Print the line that contains "- **Discord**: Real-time chat and discussion" and every line after it through the last line of the records below, exactly as written and nothing else.

(Data items)
———
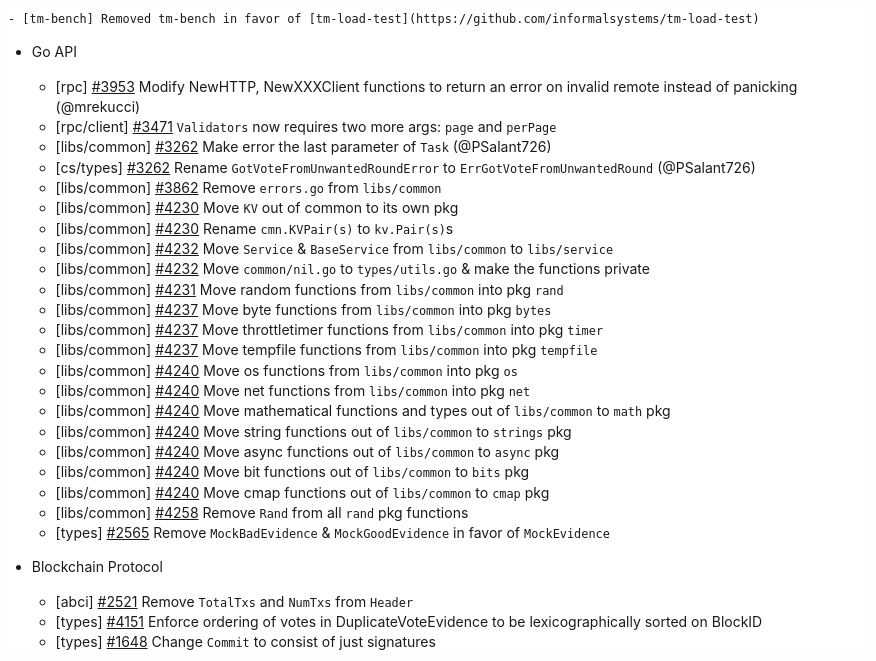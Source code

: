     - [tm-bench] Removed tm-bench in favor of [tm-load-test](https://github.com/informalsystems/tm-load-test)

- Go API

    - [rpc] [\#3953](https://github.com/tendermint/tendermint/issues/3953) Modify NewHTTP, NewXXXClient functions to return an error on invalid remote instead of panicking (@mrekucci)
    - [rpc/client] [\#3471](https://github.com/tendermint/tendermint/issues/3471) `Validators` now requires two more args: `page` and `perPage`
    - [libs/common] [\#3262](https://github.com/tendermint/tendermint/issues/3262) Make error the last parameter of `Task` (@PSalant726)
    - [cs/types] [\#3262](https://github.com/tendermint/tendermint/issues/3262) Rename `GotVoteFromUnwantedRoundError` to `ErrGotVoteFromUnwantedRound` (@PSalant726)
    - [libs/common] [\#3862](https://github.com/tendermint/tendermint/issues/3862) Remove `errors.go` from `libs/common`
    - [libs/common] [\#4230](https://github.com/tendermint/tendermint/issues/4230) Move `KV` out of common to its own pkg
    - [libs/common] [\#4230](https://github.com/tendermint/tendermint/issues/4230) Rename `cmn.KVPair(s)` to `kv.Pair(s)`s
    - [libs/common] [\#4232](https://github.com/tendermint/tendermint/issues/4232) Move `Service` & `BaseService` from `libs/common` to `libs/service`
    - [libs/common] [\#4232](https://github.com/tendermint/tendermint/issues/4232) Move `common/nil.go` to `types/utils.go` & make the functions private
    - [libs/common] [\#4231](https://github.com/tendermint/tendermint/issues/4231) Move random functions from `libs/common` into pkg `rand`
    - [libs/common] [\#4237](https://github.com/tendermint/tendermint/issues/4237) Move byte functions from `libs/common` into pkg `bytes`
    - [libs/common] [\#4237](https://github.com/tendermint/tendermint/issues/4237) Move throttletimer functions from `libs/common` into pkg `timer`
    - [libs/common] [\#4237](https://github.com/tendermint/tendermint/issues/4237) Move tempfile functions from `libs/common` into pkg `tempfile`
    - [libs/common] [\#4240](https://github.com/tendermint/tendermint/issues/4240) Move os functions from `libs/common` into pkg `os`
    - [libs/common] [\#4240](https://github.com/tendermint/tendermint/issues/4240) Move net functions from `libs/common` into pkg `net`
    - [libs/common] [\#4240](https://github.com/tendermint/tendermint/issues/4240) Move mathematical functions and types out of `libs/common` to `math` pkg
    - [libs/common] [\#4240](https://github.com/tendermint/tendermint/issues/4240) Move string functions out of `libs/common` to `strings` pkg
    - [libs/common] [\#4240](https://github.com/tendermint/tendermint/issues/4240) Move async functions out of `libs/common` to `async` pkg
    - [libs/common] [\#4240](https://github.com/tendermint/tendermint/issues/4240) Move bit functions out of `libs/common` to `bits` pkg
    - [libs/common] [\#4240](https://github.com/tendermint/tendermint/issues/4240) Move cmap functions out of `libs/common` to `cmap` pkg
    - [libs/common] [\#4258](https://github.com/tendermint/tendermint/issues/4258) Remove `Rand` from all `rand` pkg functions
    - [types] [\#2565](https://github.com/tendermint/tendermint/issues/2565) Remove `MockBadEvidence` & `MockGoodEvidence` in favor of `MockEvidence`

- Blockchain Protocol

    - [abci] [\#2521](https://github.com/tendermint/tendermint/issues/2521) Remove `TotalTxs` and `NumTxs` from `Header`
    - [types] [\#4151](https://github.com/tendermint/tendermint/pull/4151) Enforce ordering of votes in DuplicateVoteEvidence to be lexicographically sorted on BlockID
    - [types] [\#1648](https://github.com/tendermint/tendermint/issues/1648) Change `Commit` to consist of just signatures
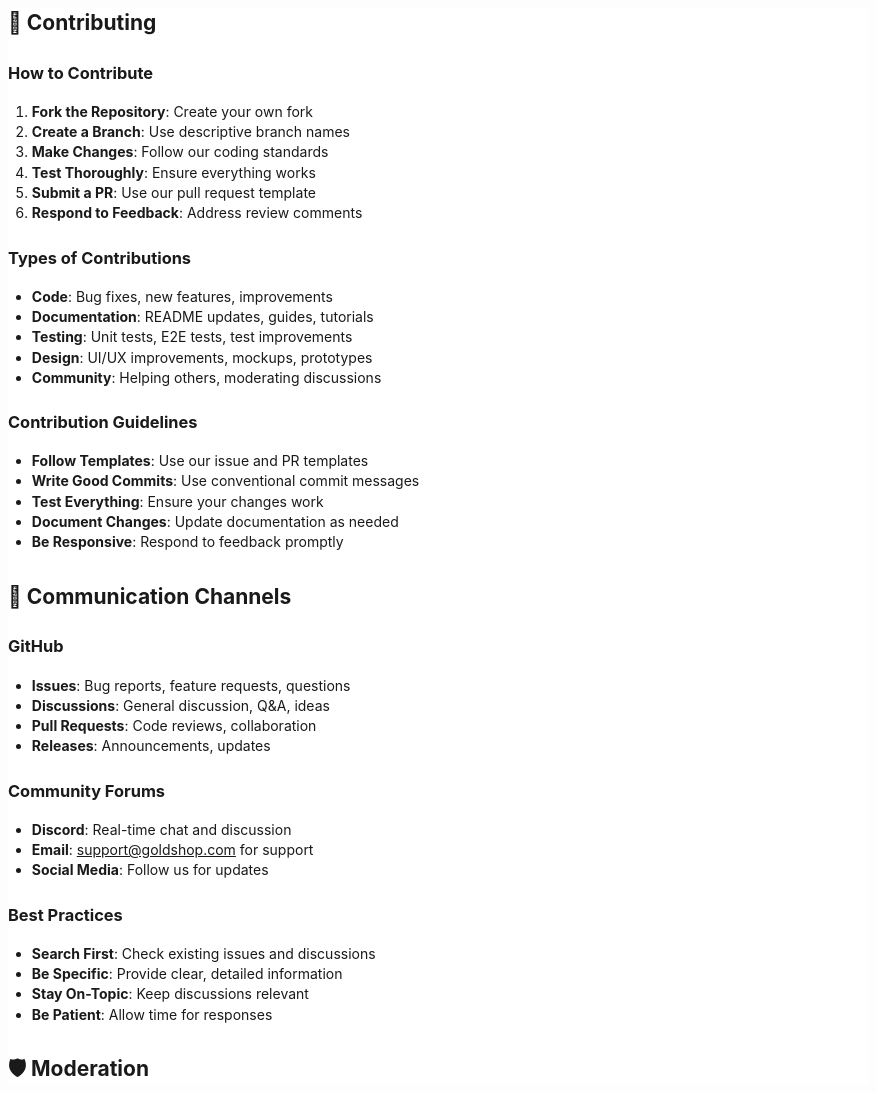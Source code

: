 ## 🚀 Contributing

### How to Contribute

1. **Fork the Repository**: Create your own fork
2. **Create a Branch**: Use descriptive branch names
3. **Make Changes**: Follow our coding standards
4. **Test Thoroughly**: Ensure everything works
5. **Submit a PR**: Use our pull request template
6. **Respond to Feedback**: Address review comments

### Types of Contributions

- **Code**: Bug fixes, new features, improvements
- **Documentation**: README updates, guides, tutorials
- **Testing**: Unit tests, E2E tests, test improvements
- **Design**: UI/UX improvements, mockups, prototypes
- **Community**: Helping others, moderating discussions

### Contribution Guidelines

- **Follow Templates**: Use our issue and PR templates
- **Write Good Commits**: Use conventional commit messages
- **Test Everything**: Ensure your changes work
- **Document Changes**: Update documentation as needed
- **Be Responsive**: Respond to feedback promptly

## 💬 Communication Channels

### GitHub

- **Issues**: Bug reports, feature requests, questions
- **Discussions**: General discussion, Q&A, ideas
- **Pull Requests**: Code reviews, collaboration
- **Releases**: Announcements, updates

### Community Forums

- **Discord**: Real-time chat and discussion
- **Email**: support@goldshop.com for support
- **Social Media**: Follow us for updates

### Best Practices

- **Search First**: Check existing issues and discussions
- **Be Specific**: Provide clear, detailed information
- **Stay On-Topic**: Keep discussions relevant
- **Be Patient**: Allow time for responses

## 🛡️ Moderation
———
**Completed exercise:**
- **Discord**: Real-time chat and discussion
- **Email**: support@goldshop.com for support
- **Social Media**: Follow us for updates

### Best Practices

- **Search First**: Check existing issues and discussions
- **Be Specific**: Provide clear, detailed information
- **Stay On-Topic**: Keep discussions relevant
- **Be Patient**: Allow time for responses

## 🛡️ Moderation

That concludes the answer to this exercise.